## [Exercise data]
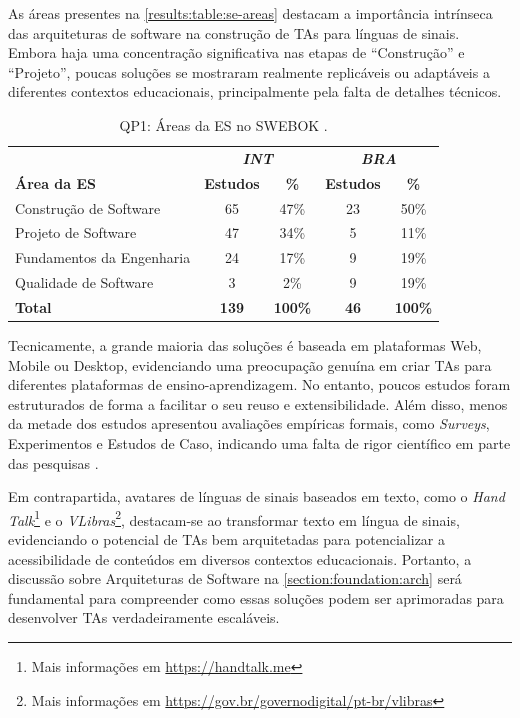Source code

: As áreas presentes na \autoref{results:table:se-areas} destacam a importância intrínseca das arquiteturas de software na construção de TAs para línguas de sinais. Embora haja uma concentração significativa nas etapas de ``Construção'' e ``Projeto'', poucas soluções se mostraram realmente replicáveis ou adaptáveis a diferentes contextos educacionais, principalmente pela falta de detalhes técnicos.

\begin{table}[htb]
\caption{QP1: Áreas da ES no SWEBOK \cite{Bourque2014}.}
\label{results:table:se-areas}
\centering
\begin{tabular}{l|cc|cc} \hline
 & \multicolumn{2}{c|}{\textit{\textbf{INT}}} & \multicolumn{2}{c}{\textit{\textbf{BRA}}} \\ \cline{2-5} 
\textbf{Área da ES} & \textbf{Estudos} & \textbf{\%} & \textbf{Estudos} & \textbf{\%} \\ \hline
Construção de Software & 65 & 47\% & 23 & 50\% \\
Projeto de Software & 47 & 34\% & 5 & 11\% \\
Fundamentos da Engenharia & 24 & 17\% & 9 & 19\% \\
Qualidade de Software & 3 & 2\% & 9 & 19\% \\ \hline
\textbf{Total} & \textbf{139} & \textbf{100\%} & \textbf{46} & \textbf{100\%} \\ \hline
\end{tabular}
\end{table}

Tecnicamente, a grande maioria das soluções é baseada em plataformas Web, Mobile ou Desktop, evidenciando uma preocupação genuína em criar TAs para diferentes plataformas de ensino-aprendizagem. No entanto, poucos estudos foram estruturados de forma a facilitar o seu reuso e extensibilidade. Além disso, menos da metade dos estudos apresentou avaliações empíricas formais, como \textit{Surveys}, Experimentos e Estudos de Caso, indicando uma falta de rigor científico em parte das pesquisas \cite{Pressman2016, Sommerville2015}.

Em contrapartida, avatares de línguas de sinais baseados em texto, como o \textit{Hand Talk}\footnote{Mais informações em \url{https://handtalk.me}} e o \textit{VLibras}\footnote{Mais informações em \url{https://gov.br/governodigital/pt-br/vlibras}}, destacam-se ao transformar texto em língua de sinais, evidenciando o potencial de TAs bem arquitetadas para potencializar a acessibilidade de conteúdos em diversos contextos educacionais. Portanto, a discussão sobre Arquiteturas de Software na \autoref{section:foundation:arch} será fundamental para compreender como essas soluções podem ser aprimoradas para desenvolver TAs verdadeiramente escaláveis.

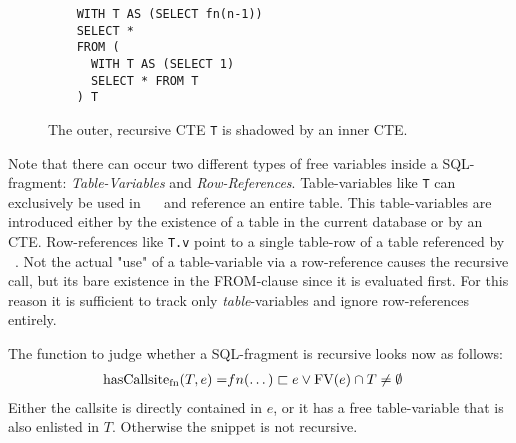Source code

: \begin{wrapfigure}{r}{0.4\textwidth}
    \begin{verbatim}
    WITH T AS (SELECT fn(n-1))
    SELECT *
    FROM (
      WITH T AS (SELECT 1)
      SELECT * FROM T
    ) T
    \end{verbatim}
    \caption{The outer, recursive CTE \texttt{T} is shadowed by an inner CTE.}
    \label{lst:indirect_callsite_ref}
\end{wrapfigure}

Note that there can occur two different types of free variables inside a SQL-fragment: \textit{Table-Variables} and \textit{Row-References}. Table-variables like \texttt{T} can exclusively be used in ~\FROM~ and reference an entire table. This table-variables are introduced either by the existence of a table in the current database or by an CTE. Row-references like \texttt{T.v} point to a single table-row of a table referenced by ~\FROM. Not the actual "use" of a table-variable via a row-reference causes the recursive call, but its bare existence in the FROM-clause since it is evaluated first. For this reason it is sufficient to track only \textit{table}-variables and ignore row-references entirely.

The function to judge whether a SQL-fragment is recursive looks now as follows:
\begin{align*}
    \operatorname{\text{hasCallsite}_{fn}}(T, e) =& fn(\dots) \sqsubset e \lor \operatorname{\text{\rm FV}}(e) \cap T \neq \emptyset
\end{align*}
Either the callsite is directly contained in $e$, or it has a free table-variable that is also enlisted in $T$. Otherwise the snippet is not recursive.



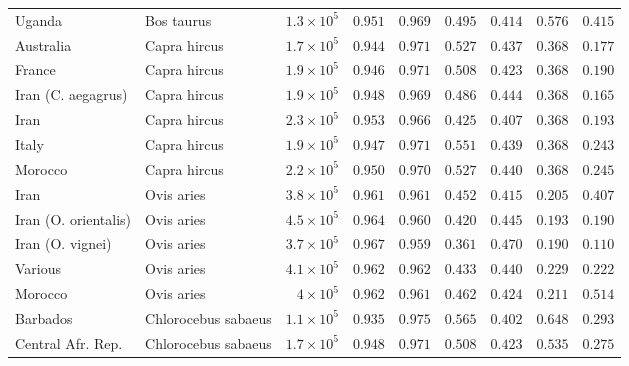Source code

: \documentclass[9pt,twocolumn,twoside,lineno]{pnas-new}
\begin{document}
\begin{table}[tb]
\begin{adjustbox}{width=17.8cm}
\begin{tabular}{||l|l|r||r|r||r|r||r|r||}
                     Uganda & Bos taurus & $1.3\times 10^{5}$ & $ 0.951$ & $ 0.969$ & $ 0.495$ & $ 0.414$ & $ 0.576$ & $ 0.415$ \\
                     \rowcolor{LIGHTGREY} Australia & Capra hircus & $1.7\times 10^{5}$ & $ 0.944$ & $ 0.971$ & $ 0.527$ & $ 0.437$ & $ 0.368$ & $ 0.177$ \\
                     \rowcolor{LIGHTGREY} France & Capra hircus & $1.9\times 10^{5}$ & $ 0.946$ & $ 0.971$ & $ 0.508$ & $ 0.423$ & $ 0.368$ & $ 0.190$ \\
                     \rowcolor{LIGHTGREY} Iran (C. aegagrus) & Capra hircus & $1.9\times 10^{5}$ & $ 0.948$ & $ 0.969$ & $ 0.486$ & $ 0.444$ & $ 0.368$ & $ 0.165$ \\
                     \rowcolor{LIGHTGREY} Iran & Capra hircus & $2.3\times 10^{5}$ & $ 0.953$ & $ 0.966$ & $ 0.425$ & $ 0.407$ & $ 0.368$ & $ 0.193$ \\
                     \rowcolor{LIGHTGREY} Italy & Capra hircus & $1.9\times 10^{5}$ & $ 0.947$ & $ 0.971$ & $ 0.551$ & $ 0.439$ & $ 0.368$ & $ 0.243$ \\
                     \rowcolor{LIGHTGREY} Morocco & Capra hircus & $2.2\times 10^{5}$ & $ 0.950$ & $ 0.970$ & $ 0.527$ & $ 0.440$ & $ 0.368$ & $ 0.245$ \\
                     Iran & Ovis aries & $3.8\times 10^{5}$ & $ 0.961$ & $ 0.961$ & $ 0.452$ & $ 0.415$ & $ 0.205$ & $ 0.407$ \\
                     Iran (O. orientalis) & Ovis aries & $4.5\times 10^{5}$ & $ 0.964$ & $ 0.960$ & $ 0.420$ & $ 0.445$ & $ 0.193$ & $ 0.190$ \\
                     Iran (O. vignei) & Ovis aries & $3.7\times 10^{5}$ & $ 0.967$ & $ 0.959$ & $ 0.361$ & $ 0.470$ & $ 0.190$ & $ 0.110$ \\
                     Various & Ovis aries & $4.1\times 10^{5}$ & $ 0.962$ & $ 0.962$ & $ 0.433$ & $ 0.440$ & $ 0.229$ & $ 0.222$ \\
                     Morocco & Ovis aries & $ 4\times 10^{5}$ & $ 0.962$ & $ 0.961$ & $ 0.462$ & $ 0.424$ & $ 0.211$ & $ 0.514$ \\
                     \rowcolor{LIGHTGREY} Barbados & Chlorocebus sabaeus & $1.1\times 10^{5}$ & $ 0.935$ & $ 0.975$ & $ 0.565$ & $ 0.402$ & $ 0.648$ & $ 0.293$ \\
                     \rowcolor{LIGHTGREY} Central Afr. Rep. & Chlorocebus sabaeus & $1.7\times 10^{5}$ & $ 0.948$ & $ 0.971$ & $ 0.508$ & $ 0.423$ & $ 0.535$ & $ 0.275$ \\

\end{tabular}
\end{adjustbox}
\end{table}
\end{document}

## [Exercise details]
Print every record above exactly, with no pictures.

## [Reply]
Source code

: As áreas presentes na \autoref{results:table:se-areas} destacam a importância intrínseca das arquiteturas de software na construção de TAs para línguas de sinais. Embora haja uma concentração significativa nas etapas de ``Construção'' e ``Projeto'', poucas soluções se mostraram realmente replicáveis ou adaptáveis a diferentes contextos educacionais, principalmente pela falta de detalhes técnicos.

\begin{table}[htb]
\caption{QP1: Áreas da ES no SWEBOK \cite{Bourque2014}.}
\label{results:table:se-areas}
\centering
\begin{tabular}{l|cc|cc} \hline
 & \multicolumn{2}{c|}{\textit{\textbf{INT}}} & \multicolumn{2}{c}{\textit{\textbf{BRA}}} \\ \cline{2-5} 
\textbf{Área da ES} & \textbf{Estudos} & \textbf{\%} & \textbf{Estudos} & \textbf{\%} \\ \hline
Construção de Software & 65 & 47\% & 23 & 50\% \\
Projeto de Software & 47 & 34\% & 5 & 11\% \\
Fundamentos da Engenharia & 24 & 17\% & 9 & 19\% \\
Qualidade de Software & 3 & 2\% & 9 & 19\% \\ \hline
\textbf{Total} & \textbf{139} & \textbf{100\%} & \textbf{46} & \textbf{100\%} \\ \hline
\end{tabular}
\end{table}

Tecnicamente, a grande maioria das soluções é baseada em plataformas Web, Mobile ou Desktop, evidenciando uma preocupação genuína em criar TAs para diferentes plataformas de ensino-aprendizagem. No entanto, poucos estudos foram estruturados de forma a facilitar o seu reuso e extensibilidade. Além disso, menos da metade dos estudos apresentou avaliações empíricas formais, como \textit{Surveys}, Experimentos e Estudos de Caso, indicando uma falta de rigor científico em parte das pesquisas \cite{Pressman2016, Sommerville2015}.

Em contrapartida, avatares de línguas de sinais baseados em texto, como o \textit{Hand Talk}\footnote{Mais informações em \url{https://handtalk.me}} e o \textit{VLibras}\footnote{Mais informações em \url{https://gov.br/governodigital/pt-br/vlibras}}, destacam-se ao transformar texto em língua de sinais, evidenciando o potencial de TAs bem arquitetadas para potencializar a acessibilidade de conteúdos em diversos contextos educacionais. Portanto, a discussão sobre Arquiteturas de Software na \autoref{section:foundation:arch} será fundamental para compreender como essas soluções podem ser aprimoradas para desenvolver TAs verdadeiramente escaláveis.

Source code

: \begin{wrapfigure}{r}{0.4\textwidth}
    \begin{verbatim}
    WITH T AS (SELECT fn(n-1))
    SELECT *
    FROM (
      WITH T AS (SELECT 1)
      SELECT * FROM T
    ) T
    \end{verbatim}
    \caption{The outer, recursive CTE \texttt{T} is shadowed by an inner CTE.}
    \label{lst:indirect_callsite_ref}
\end{wrapfigure}

Note that there can occur two different types of free variables inside a SQL-fragment: \textit{Table-Variables} and \textit{Row-References}. Table-variables like \texttt{T} can exclusively be used in ~\FROM~ and reference an entire table. This table-variables are introduced either by the existence of a table in the current database or by an CTE. Row-references like \texttt{T.v} point to a single table-row of a table referenced by ~\FROM. Not the actual "use" of a table-variable via a row-reference causes the recursive call, but its bare existence in the FROM-clause since it is evaluated first. For this reason it is sufficient to track only \textit{table}-variables and ignore row-references entirely.

The function to judge whether a SQL-fragment is recursive looks now as follows:
\begin{align*}
    \operatorname{\text{hasCallsite}_{fn}}(T, e) =& fn(\dots) \sqsubset e \lor \operatorname{\text{\rm FV}}(e) \cap T \neq \emptyset
\end{align*}
Either the callsite is directly contained in $e$, or it has a free table-variable that is also enlisted in $T$. Otherwise the snippet is not recursive.



Source code

: \documentclass[9pt,twocolumn,twoside,lineno]{pnas-new}
\begin{document}
\begin{table}[tb]
\begin{adjustbox}{width=17.8cm}
\begin{tabular}{||l|l|r||r|r||r|r||r|r||}
                     Uganda & Bos taurus & $1.3\times 10^{5}$ & $ 0.951$ & $ 0.969$ & $ 0.495$ & $ 0.414$ & $ 0.576$ & $ 0.415$ \\
                     \rowcolor{LIGHTGREY} Australia & Capra hircus & $1.7\times 10^{5}$ & $ 0.944$ & $ 0.971$ & $ 0.527$ & $ 0.437$ & $ 0.368$ & $ 0.177$ \\
                     \rowcolor{LIGHTGREY} France & Capra hircus & $1.9\times 10^{5}$ & $ 0.946$ & $ 0.971$ & $ 0.508$ & $ 0.423$ & $ 0.368$ & $ 0.190$ \\
                     \rowcolor{LIGHTGREY} Iran (C. aegagrus) & Capra hircus & $1.9\times 10^{5}$ & $ 0.948$ & $ 0.969$ & $ 0.486$ & $ 0.444$ & $ 0.368$ & $ 0.165$ \\
                     \rowcolor{LIGHTGREY} Iran & Capra hircus & $2.3\times 10^{5}$ & $ 0.953$ & $ 0.966$ & $ 0.425$ & $ 0.407$ & $ 0.368$ & $ 0.193$ \\
                     \rowcolor{LIGHTGREY} Italy & Capra hircus & $1.9\times 10^{5}$ & $ 0.947$ & $ 0.971$ & $ 0.551$ & $ 0.439$ & $ 0.368$ & $ 0.243$ \\
                     \rowcolor{LIGHTGREY} Morocco & Capra hircus & $2.2\times 10^{5}$ & $ 0.950$ & $ 0.970$ & $ 0.527$ & $ 0.440$ & $ 0.368$ & $ 0.245$ \\
                     Iran & Ovis aries & $3.8\times 10^{5}$ & $ 0.961$ & $ 0.961$ & $ 0.452$ & $ 0.415$ & $ 0.205$ & $ 0.407$ \\
                     Iran (O. orientalis) & Ovis aries & $4.5\times 10^{5}$ & $ 0.964$ & $ 0.960$ & $ 0.420$ & $ 0.445$ & $ 0.193$ & $ 0.190$ \\
                     Iran (O. vignei) & Ovis aries & $3.7\times 10^{5}$ & $ 0.967$ & $ 0.959$ & $ 0.361$ & $ 0.470$ & $ 0.190$ & $ 0.110$ \\
                     Various & Ovis aries & $4.1\times 10^{5}$ & $ 0.962$ & $ 0.962$ & $ 0.433$ & $ 0.440$ & $ 0.229$ & $ 0.222$ \\
                     Morocco & Ovis aries & $ 4\times 10^{5}$ & $ 0.962$ & $ 0.961$ & $ 0.462$ & $ 0.424$ & $ 0.211$ & $ 0.514$ \\
                     \rowcolor{LIGHTGREY} Barbados & Chlorocebus sabaeus & $1.1\times 10^{5}$ & $ 0.935$ & $ 0.975$ & $ 0.565$ & $ 0.402$ & $ 0.648$ & $ 0.293$ \\
                     \rowcolor{LIGHTGREY} Central Afr. Rep. & Chlorocebus sabaeus & $1.7\times 10^{5}$ & $ 0.948$ & $ 0.971$ & $ 0.508$ & $ 0.423$ & $ 0.535$ & $ 0.275$ \\

\end{tabular}
\end{adjustbox}
\end{table}
\end{document}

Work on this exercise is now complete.